The collection’s title essay, “Living close to the knives,” is also its centerpiece. Here Wojnarowicz narrates the illness and death of Peter Hujar, a photographer who was Wojnarowicz’s friend, one-time lover, mentor, and more: “My brother, my father, my emotional link to the world.” Hujar rages against his death sentence, refusing to believe that there can be no cure. Wojnarowicz and Hujar—by now emaciated—drive to Long Island to visit a doctor who claims typhoid shots have proven effective. He turns out not to be a doctor at all. Nevertheless, his waiting room is filled with emaciated men. As Hujar dies, Wojnarowicz stands over his body, to photograph “his amazing feet, his head, that open eye again,” before he breaks down.

The next two essays, “Postcards from America: X-rays from hell; The seven deadly sins fact sheet; Additional statistics and facts” and “Do not doubt the dangerousness of the 12-inch-tall politician” set out more explicitly Wojnarowicz’s vision of “this killing machine called America,” railing against religious leaders and politicians who responded to the AIDS crisis by recommending less sex education, or island quarantine for the victims.
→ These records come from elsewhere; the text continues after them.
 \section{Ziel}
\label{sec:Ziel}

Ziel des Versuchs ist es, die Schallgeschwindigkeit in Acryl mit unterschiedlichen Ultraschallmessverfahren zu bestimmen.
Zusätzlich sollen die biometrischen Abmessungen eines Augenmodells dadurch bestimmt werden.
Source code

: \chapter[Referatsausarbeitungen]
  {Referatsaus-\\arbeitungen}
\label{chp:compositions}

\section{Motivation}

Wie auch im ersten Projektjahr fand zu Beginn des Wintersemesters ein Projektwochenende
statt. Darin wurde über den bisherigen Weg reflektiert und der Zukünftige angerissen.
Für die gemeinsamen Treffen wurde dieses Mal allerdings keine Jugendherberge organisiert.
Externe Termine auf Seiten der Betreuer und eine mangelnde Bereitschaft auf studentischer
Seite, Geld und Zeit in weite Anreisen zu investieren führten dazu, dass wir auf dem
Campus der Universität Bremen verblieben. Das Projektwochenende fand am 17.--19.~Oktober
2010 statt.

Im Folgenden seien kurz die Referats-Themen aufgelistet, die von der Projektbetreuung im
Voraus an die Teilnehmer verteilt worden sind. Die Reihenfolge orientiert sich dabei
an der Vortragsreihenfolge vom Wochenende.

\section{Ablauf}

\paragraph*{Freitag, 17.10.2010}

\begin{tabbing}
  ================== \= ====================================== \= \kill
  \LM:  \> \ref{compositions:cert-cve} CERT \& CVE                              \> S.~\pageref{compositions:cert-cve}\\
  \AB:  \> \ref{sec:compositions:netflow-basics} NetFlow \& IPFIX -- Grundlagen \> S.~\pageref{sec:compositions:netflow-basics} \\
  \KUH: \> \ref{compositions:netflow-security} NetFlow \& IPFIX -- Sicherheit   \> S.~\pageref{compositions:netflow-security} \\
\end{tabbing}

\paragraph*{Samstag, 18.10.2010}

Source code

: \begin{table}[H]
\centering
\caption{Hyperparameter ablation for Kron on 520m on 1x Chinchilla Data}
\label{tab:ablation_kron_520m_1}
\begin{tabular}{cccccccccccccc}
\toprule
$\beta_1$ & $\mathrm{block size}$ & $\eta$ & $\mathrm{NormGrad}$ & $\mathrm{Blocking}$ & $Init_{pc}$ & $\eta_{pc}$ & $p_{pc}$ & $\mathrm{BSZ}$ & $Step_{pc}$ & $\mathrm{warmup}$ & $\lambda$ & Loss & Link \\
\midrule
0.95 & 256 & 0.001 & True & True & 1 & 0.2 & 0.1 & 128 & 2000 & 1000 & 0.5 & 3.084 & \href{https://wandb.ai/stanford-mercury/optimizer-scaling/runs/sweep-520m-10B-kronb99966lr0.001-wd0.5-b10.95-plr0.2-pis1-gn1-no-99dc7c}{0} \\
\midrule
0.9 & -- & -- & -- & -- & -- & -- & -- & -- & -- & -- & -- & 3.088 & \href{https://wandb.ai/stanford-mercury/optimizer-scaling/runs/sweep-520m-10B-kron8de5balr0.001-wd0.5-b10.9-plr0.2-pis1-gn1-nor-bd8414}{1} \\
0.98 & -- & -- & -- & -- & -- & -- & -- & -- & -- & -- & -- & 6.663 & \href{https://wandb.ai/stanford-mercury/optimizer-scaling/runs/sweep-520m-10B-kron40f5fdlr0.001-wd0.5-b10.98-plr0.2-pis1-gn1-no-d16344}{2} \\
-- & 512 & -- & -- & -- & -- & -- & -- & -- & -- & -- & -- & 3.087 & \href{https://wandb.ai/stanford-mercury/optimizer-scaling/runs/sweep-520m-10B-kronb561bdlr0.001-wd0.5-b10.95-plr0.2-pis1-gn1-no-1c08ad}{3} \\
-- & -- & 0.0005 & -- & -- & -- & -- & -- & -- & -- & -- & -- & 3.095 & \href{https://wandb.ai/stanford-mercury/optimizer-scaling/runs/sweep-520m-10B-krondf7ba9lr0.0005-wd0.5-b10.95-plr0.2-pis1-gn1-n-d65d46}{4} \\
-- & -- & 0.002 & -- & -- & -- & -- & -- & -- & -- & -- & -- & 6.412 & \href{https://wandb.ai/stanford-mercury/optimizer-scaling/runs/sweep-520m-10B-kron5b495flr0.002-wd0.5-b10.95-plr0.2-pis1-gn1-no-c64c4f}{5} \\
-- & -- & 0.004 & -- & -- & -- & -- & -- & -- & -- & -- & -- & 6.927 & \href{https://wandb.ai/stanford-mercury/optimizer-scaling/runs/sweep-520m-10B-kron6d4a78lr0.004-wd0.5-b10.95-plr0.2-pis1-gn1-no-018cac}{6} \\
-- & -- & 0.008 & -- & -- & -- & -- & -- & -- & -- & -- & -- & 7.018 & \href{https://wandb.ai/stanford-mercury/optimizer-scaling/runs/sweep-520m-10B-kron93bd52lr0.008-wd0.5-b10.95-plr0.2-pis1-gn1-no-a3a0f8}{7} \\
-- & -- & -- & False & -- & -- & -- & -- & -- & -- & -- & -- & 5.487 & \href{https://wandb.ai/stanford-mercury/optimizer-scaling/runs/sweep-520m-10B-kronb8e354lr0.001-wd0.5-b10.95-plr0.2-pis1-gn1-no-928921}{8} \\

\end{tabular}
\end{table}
The collection’s final essay is its longest: “The Suicide of a Guy Who Once Built an Elaborate Shrine Over a Mouse Hole.” Its ostensible subject is the suicide of a friend, which Wojnarowicz pursues by interviewing their mutual acquaintances. At the same time, it is a meditation on mortality and the value of art as a way of leaving something that can speak in the artist’s place. The essay builds to a graphic description of a bullfight in Mérida, Mexico. It comes to land on a conclusion rendered profound by the author’s struggle to reach it: “I am glad I am alive to witness these things; giving words to this life of sensations is a relief. Smell the flowers while you can.”